KONE has a share-based incentive plan for the company’s senior management, comprising of approximately 40 individuals.
The potential reward is based on the annual growth in both sales and earnings before interest and taxes (EBIT). The reward is to be paid as a combination of class B shares and the cash equivalent of the tax and taxable benefit costs that are incurred. The plan prevents participants from transferring the shares during the fifteen-month period following the termination
of each earning period. In April 2009 totally 195,264 class B shares were granted to the management as reward due to achievement of the targets for year 2008. Respectively totally 311,386 class B shares will be granted in April 2010 due to achievement of the targets for year 2009.
Authority to purchase own shares
The Shareholders’ Meeting held on February 2009 authorized the Board of Directors to repurchase and redistribute the company’s own shares.
The shares may be repurchased in order to develop the capital structure of the Company, finance or carry out possible acquisitions, implement the Company’s share-based incentive plans, or to be transferred for other purposes or to be cancelled.
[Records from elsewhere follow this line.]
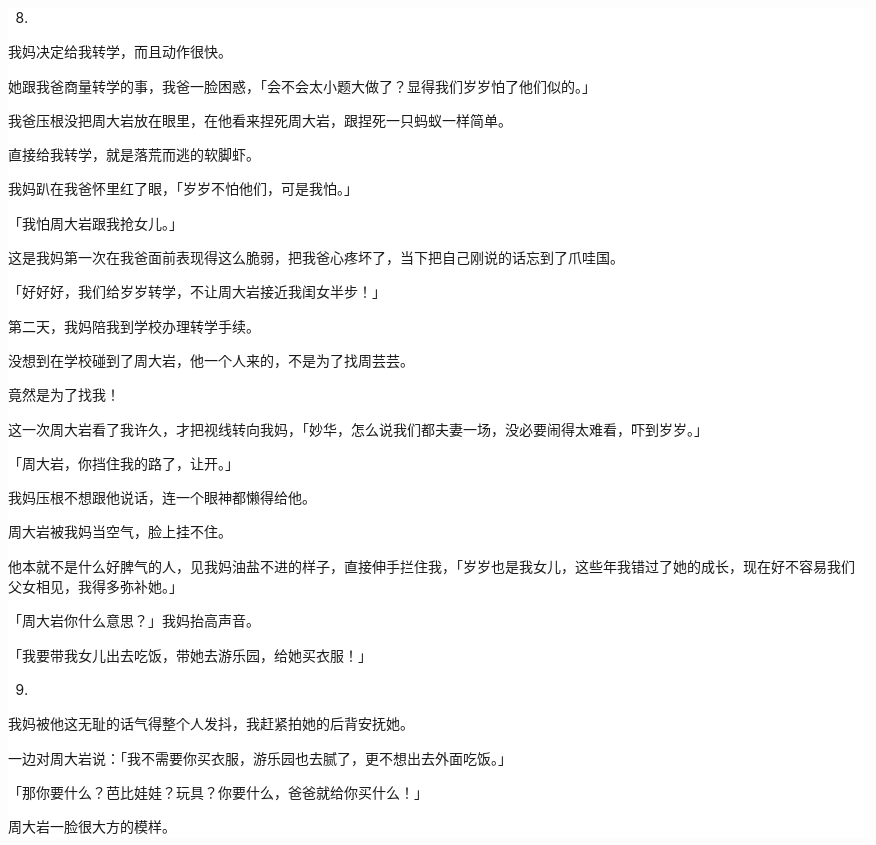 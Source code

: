 
8.


我妈决定给我转学，而且动作很快。


她跟我爸商量转学的事，我爸一脸困惑，「会不会太小题大做了？显得我们岁岁怕了他们似的。」


我爸压根没把周大岩放在眼里，在他看来捏死周大岩，跟捏死一只蚂蚁一样简单。


直接给我转学，就是落荒而逃的软脚虾。


我妈趴在我爸怀里红了眼，「岁岁不怕他们，可是我怕。」


「我怕周大岩跟我抢女儿。」


这是我妈第一次在我爸面前表现得这么脆弱，把我爸心疼坏了，当下把自己刚说的话忘到了爪哇国。


「好好好，我们给岁岁转学，不让周大岩接近我闺女半步！」


第二天，我妈陪我到学校办理转学手续。


没想到在学校碰到了周大岩，他一个人来的，不是为了找周芸芸。


竟然是为了找我！


这一次周大岩看了我许久，才把视线转向我妈，「妙华，怎么说我们都夫妻一场，没必要闹得太难看，吓到岁岁。」


「周大岩，你挡住我的路了，让开。」


我妈压根不想跟他说话，连一个眼神都懒得给他。


周大岩被我妈当空气，脸上挂不住。


他本就不是什么好脾气的人，见我妈油盐不进的样子，直接伸手拦住我，「岁岁也是我女儿，这些年我错过了她的成长，现在好不容易我们父女相见，我得多弥补她。」


「周大岩你什么意思？」我妈抬高声音。


「我要带我女儿出去吃饭，带她去游乐园，给她买衣服！」


9.


我妈被他这无耻的话气得整个人发抖，我赶紧拍她的后背安抚她。


一边对周大岩说：「我不需要你买衣服，游乐园也去腻了，更不想出去外面吃饭。」


「那你要什么？芭比娃娃？玩具？你要什么，爸爸就给你买什么！」


周大岩一脸很大方的模样。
Altogether no more than 25,570,000 shares may be repurchased, of which no more than 3,810,000 may be class A shares and 21,760,000 class B shares, taking into consideration the provisions of the Companies Act regarding the maximum amount of its own shares that the Company is allowed to possess.
The class B shares can be purchased at public trading in the NASDAQ OMX Helsinki Oy at the market price. The class A shares shall be purchased outside public
trading at the price equivalent to the average price of class B shares paid in the NASDAQ OMX Helsinki Oy at the time of purchase.
During the 2009 and 2008 financial years KONE did not repurchase own shares.